Fun Fact: The GPU That Forgot to Idle

One of the most common bills-of-shame in LLM ops is a Kubernetes deployment scaled to 'min 1, max 10' that quietly stays at 10 forever because the HPA's CPU-based metric never triggers a scale-down on GPU pods (where the bottleneck is VRAM, not CPU). Teams have paid five-figure monthly bills for ghost pods serving zero traffic. The fix is to scale on GPU utilization or queue depth, not CPU. The lesson: autoscaling defaults were written for CPU workloads in 2014, and LLMs are not CPU workloads.

65.5.5 Autoscaling LLM Services

Standard Kubernetes HPA (Horizontal Pod Autoscaler) scales based on CPU or memory utilization. For LLM serving, these metrics are poor proxies for load because GPU utilization and request queue depth are the actual bottlenecks. Effective LLM autoscaling requires custom metrics and strategies tailored to inference workload patterns.

Under the Hood: Horizontal Pod Autoscaler control loop

The HPA runs a periodic control loop. Each cycle it reads the chosen metric across current pods and computes a desired replica count with the ratio rule $\text{desired} = \lceil \text{current} \times (\text{currentMetric} / \text{targetMetric}) \rceil$. If queue depth averages 10 against a target of 5, it doubles replicas; if it falls to 2.5, it halves them. A tolerance band (default 10 percent) suppresses tiny adjustments, and per-direction stabilization windows damp oscillation by holding the highest recent recommendation before scaling down.
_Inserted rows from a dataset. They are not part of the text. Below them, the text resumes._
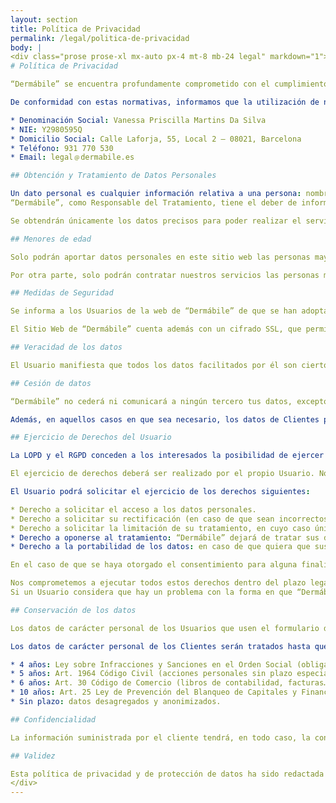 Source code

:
 ```yaml
---
layout: section
title: Política de Privacidad
permalink: /legal/politica-de-privacidad
body: |
<div class="prose prose-xl mx-auto px-4 mt-8 mb-24 legal" markdown="1">
# Política de Privacidad

“Dermábile” se encuentra profundamente comprometido con el cumplimiento de la normativa española y europea de protección de datos de carácter personal, y garantiza el cumplimiento íntegro de las obligaciones dispuestas, así como la implementación de las medidas de seguridad dispuestas en el Reglamento General de Protección de Datos (RGPD) (UE) 2016/679, de 27 de abril, y en la Ley Orgánica 3/2018, de 5 de diciembre, de Protección de Datos Personales y garantía de los derechos digitales (LOPD y GDD, en adelante LOPD).

De conformidad con estas normativas, informamos que la utilización de nuestra web puede requerir que se faciliten ciertos datos personales a través de formularios de contacto, o mediante el envío de emails, y que éstos serán objeto de tratamiento por “Dermábile”, Responsable del tratamiento, cuyos datos son:

* Denominación Social: Vanessa Priscilla Martins Da Silva
* NIE: Y2980595Q 
* Domicilio Social: Calle Laforja, 55, Local 2 – 08021, Barcelona
* Teléfono: 931 770 530
* Email: legal﹫dermabile.es 

## Obtención y Tratamiento de Datos Personales

Un dato personal es cualquier información relativa a una persona: nombre, email, domicilio, teléfono, NIF/NIE... Adicionalmente, cuando un Usuario visita nuestro sitio web, determinada información se almacena automáticamente por motivos técnicos, como la dirección IP asignada por su proveedor de acceso a Internet.
“Dermábile”, como Responsable del Tratamiento, tiene el deber de informar a los Usuarios de su sitio web acerca de la recogida de datos de carácter personal que pueden llevarse a cabo, bien sea mediante el envío de correo electrónico o al cumplimentar los formularios incluidos en el sitio web.

Se obtendrán únicamente los datos precisos para poder realizar el servicio contratado, o para poder responder adecuadamente a la petición de información realizada por el Usuario. Los datos recabados son identificativos y corresponden a un mínimo razonable para poder llevar a término la actividad realizada. En particular, no se recogen datos especialmente protegidos en ningún momento. En ningún caso se realizará un uso diferente de los datos, que la finalidad para los que han sido recabados.

## Menores de edad

Solo podrán aportar datos personales en este sitio web las personas mayores de 14 años. Según obliga la LOPD y GDD, en caso de menores de 14 años, será condición obligatoria el consentimiento de sus padres o tutores para que podamos tratar sus datos personales.

Por otra parte, solo podrán contratar nuestros servicios las personas mayores de 18 años. En caso de menores de 18 años, será condición obligatoria el consentimiento de sus padres o tutores legales para que podamos prestar los servicios ofertados, salvo que el menor esté emancipado.

## Medidas de Seguridad

Se informa a los Usuarios de la web de “Dermábile” de que se han adoptado las medidas de seguridad, técnicas y organizativas a nuestro alcance para evitar la pérdida, mal uso, alteración, acceso no autorizado y robo de los datos, y que garantizan así la confidencialidad, integridad y calidad de la información contenida en las mismas, de acuerdo con lo establecido en la normativa vigente en materia de protección de datos. Los datos personales que se recogen en los formularios son objeto de tratamiento, únicamente, por parte del personal de “Dermábile” o de los Encargados del Tratamiento designados.

El Sitio Web de “Dermábile” cuenta además con un cifrado SSL, que permite al Usuario el envío seguro de sus datos personales a través de los formularios de contacto del sitio web.

## Veracidad de los datos

El Usuario manifiesta que todos los datos facilitados por él son ciertos y correctos y se compromete a mantenerlos actualizados. El Usuario responderá de la veracidad de sus datos y será el único responsable de cuantos conflictos o litigios pudieran resultar por la falsedad de los mismos. Es importante que, para que podamos mantener los datos personales actualizados, el Usuario informe a “Dermábile” siempre que haya habido alguna modificación en los mismos.

## Cesión de datos

“Dermábile” no cederá ni comunicará a ningún tercero tus datos, excepto en los casos legalmente previstos o cuando la prestación de un servicio implique la necesidad de una relación contractual con un Encargado de Tratamiento. Así, el Usuario acepta que algunos de los datos personales recabados sean facilitados a estos Encargados del Tratamiento (plataformas de pago, gestoría, intermediarios, etc.), cuando sea necesario para la efectiva realización de un servicio contratado o producto adquirido. El Usuario acepta también que, en caso de prestación de servicios, éstos puedan ser, total o parcialmente, subcontratados a otras personas o empresas, que tendrán la consideración de Encargados del Tratamiento, con los que se ha convenido el correspondiente contrato de confidencialidad, o adherido a sus políticas de privacidad, establecidas en sus respectivas páginas web. El Usuario podrá negarse a la cesión de sus datos a los Encargados del Tratamiento, mediante petición escrita, por cualquiera de los medios anteriormente referenciados.

Además, en aquellos casos en que sea necesario, los datos de Clientes podrán ser cedidos a determinados organismos, en cumplimiento de una obligación legal: Agencia Tributaria Española, entidades bancarias, Inspección de Trabajo, etc.

## Ejercicio de Derechos del Usuario

La LOPD y el RGPD conceden a los interesados la posibilidad de ejercer una serie de derechos relacionados con el tratamiento de sus datos personales. Para ello, el Usuario deberá dirigirse, aportando documentación que acredite su identidad (DNI o pasaporte), mediante correo electrónico a legal@dermabile.es, o bien mediante comunicación escrita a la dirección que aparece en nuestro Aviso Legal. Dicha comunicación deberá reflejar la siguiente información: nombre y apellidos del Usuario, el objeto de la solicitud, el domicilio y los datos acreditativos. 

El ejercicio de derechos deberá ser realizado por el propio Usuario. No obstante, podrán ser ejecutados por una persona autorizada como representante legal del Usuario, aportándose la documentación que acredite dicha representación.

El Usuario podrá solicitar el ejercicio de los derechos siguientes:

* Derecho a solicitar el acceso a los datos personales.
* Derecho a solicitar su rectificación (en caso de que sean incorrectos) o supresión.
* Derecho a solicitar la limitación de su tratamiento, en cuyo caso únicamente serán conservados por “Dermábile” para el ejercicio o la defensa de reclamaciones.
* Derecho a oponerse al tratamiento: “Dermábile” dejará de tratar sus datos, salvo que por motivos legítimos o el ejercicio o la defensa de posibles reclamaciones se tengan que seguir tratando.
* Derecho a la portabilidad de los datos: en caso de que quiera que sus datos sean tratados por otra empresa, “Dermábile” le facilitará la portabilidad de sus datos en formato exportable.

En el caso de que se haya otorgado el consentimiento para alguna finalidad específica, el Usuario tiene derecho a retirar el consentimiento en cualquier momento, sin que ello afecte a la licitud del tratamiento basado en el consentimiento previo a su retirada.

Nos comprometemos a ejecutar todos estos derechos dentro del plazo legal máximo (1 mes).
Si un Usuario considera que hay un problema con la forma en que “Dermábile” está manejando sus datos, puede dirigir sus reclamaciones al Responsable de Seguridad o a la autoridad de protección de datos que corresponda, siendo la Agencia Española de Protección de Datos la indicada en el caso de España.

## Conservación de los datos

Los datos de carácter personal de los Usuarios que usen el formulario de contacto o que nos envíen un email solicitando información serán tratados durante el tiempo estrictamente necesario para atender a la solicitud de información, o hasta que se revoque el consentimiento otorgado. Por su parte, los datos de Usuarios que se den de alta en el boletín o newsletter serán conservados indefinidamente, hasta que se revoque el consentimiento otorgado.

Los datos de carácter personal de los Clientes serán tratados hasta que finalice la relación contractual. El período de conservación de los datos personales será el mínimo necesario, pudiendo mantenerse hasta:

* 4 años: Ley sobre Infracciones y Sanciones en el Orden Social (obligaciones en materia de afiliación, altas, bajas, cotización, pago de salarios…); Arts. 66 y sig. Ley General Tributaria (libros de contabilidad…)
* 5 años: Art. 1964 Código Civil (acciones personales sin plazo especial)
* 6 años: Art. 30 Código de Comercio (libros de contabilidad, facturas…)
* 10 años: Art. 25 Ley de Prevención del Blanqueo de Capitales y Financiación del Terrorismo.
* Sin plazo: datos desagregados y anonimizados.

## Confidencialidad

La información suministrada por el cliente tendrá, en todo caso, la consideración de confidencial, sin que pueda ser utilizada para otros fines distintos a los aquí descritos. “Dermábile” se obliga a no divulgar ni revelar información sobre las pretensiones del Usuario, los motivos del asesoramiento solicitado, o la duración de su relación con éste.

## Validez

Esta política de privacidad y de protección de datos ha sido redactada por ExpertosLOPD®, empresa de protección de datos, a día 27 de octubre de 2020, y podrá variar en función de los cambios de normativa y jurisprudencia que se vayan produciendo, siendo responsabilidad del titular de los datos la lectura del documento actualizado, en orden a conocer sus derechos y obligaciones al respecto en cada momento.
</div>
---
```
For LLM serving the metric is swapped from CPU to a load-faithful signal like vLLM queue depth or TTFT, but the proportional formula driving the replica count is unchanged.

65.5.5.1 Custom Metrics for LLM Autoscaling

The most useful autoscaling signals for LLM inference workloads are:

**Table 65.5.2a**: Autoscaling metrics for LLM serving
Metric	Source	Target	When to Use
Queue depth	vLLM /metrics	< 10 pending requests	Bursty traffic patterns
TTFT P95	Prometheus	< 500ms	Latency-sensitive applications
GPU KV cache usage	vLLM /metrics	< 80% utilization	Long-context workloads
Requests per second	Istio/Envoy	Throughput target	Steady, predictable traffic
Active sequences	vLLM /metrics	Per-replica concurrency limit	Streaming responses

apiVersion: autoscaling/v2
kind: HorizontalPodAutoscaler
metadata:
name: llama-70b-hpa
namespace: llm-serving
spec:
scaleTargetRef:
apiVersion: apps/v1
kind: Deployment
name: llama-70b-vllm
minReplicas: 2
maxReplicas: 12
behavior:
scaleUp:
stabilizationWindowSeconds: 60 # Wait 60s before scaling up
policies:
- type: Pods
value: 2 # Add at most 2 pods at a time
periodSeconds: 120
scaleDown:
stabilizationWindowSeconds: 300 # Wait 5 min before scaling down
policies:
- type: Pods
value: 1 # Remove at most 1 pod at a time
periodSeconds: 300 # Every 5 minutes
metrics:
# Primary metric: request queue depth from vLLM
- type: Pods
pods:
metric:
name: vllm_num_requests_waiting
target:
type: AverageValue
averageValue: "5" # Scale up if >5 waiting requests
# Secondary metric: TTFT P95 latency
- type: Pods
pods:
metric:
name: vllm_time_to_first_token_p95
target:
type: AverageValue
averageValue: "500" # Scale up if TTFT P95 > 500ms

Code Fragment 65.5.6: An HPA that scales a Llama 70B deployment between 2 and 12 replicas using vLLM-specific metrics. The primary signal is vllm_num_requests_waiting (queue depth), with TTFT P95 as a secondary trigger. Asymmetric stabilization windows (60s up, 300s down) prevent thrashing during traffic fluctuations.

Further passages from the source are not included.